Then with a chuckle, he found himself suddenly standing in front of a very familiar pillar... half expecting his godson to ambush him. As a student, Teddy Lupin liked to lurk behind this column each September first, preparing to leap out and shock classmates with his latest outrageous hair. Poor Andromeda — she'd nearly collapsed at the sight of indigo cornrows on her brash twelve-year-old grandson. And not far down the platform to the left was the open space beneath the clock where, sixty five years ago, James had dutifully tolerated the requisite parental hugs before excitedly racing off to cultivate all of those new friendships that would last him a lifetime. And there! Wasn't this the bench where Al had consoled that poor little Ravenclaw girl? He had shared with her his own 99 Flake after she had dropped hers; who would have guessed that she would turn out to be so mind-bendingly gorgeous fourteen years later... wrapped in all that white satin and lace, leading Al away toward Sirius's old Triumph! And then there was Lily. Harry would certainly never forget her graceful pirouettes... and, ouch! Those bone crushing hugs! At no point in her school years (no matter whether Lily had been a sixty eight pound waif or a bruising teen quidditch captain) had she ever been too busy, too old or too cool for hugs: she always squeezed her Mum and Dad breathless before leaving them behind for another year.

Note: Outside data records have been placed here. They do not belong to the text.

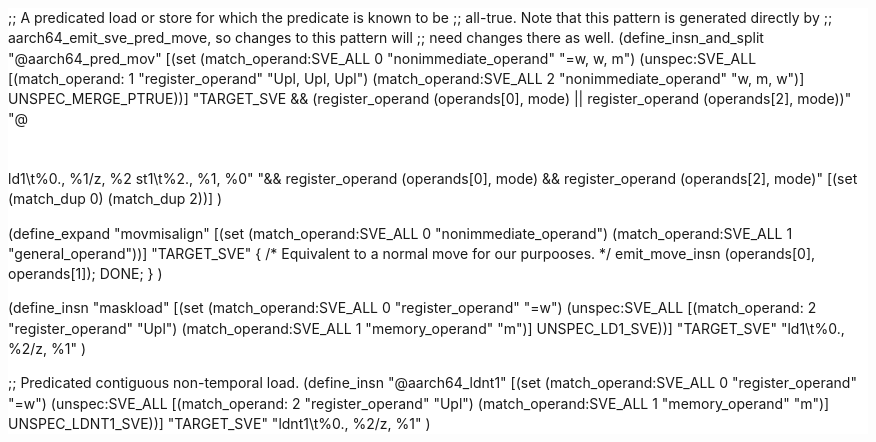 ;; A predicated load or store for which the predicate is known to be
;; all-true.  Note that this pattern is generated directly by
;; aarch64_emit_sve_pred_move, so changes to this pattern will
;; need changes there as well.
(define_insn_and_split "@aarch64_pred_mov<mode>"
  [(set (match_operand:SVE_ALL 0 "nonimmediate_operand" "=w, w, m")
	(unspec:SVE_ALL
	  [(match_operand:<VPRED> 1 "register_operand" "Upl, Upl, Upl")
	   (match_operand:SVE_ALL 2 "nonimmediate_operand" "w, m, w")]
	  UNSPEC_MERGE_PTRUE))]
  "TARGET_SVE
   && (register_operand (operands[0], <MODE>mode)
       || register_operand (operands[2], <MODE>mode))"
  "@
   #
   ld1<Vesize>\t%0.<Vetype>, %1/z, %2
   st1<Vesize>\t%2.<Vetype>, %1, %0"
  "&& register_operand (operands[0], <MODE>mode)
   && register_operand (operands[2], <MODE>mode)"
  [(set (match_dup 0) (match_dup 2))]
)

(define_expand "movmisalign<mode>"
  [(set (match_operand:SVE_ALL 0 "nonimmediate_operand")
	(match_operand:SVE_ALL 1 "general_operand"))]
  "TARGET_SVE"
  {
    /* Equivalent to a normal move for our purpooses.  */
    emit_move_insn (operands[0], operands[1]);
    DONE;
  }
)

(define_insn "maskload<mode><vpred>"
  [(set (match_operand:SVE_ALL 0 "register_operand" "=w")
	(unspec:SVE_ALL
	  [(match_operand:<VPRED> 2 "register_operand" "Upl")
	   (match_operand:SVE_ALL 1 "memory_operand" "m")]
	  UNSPEC_LD1_SVE))]
  "TARGET_SVE"
  "ld1<Vesize>\t%0.<Vetype>, %2/z, %1"
)

;; Predicated contiguous non-temporal load.
(define_insn "@aarch64_ldnt1<mode>"
  [(set (match_operand:SVE_ALL 0 "register_operand" "=w")
	(unspec:SVE_ALL
	  [(match_operand:<VPRED> 2 "register_operand" "Upl")
	   (match_operand:SVE_ALL 1 "memory_operand" "m")]
	  UNSPEC_LDNT1_SVE))]
  "TARGET_SVE"
  "ldnt1<Vesize>\t%0.<Vetype>, %2/z, %1"
)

Harry could spend days reminiscing about his children. He knew that he and Ginny had done a good job with them: if you end up learning more from your children than they learned from you, something had to have gone right! Harry had learned all about Machiavellian diplomacy from James and sophisticated technology from Al. From Lily, Harry had learned a lot about trajectories: quaffle trajectories, business trajectories... and lifeline trajectories.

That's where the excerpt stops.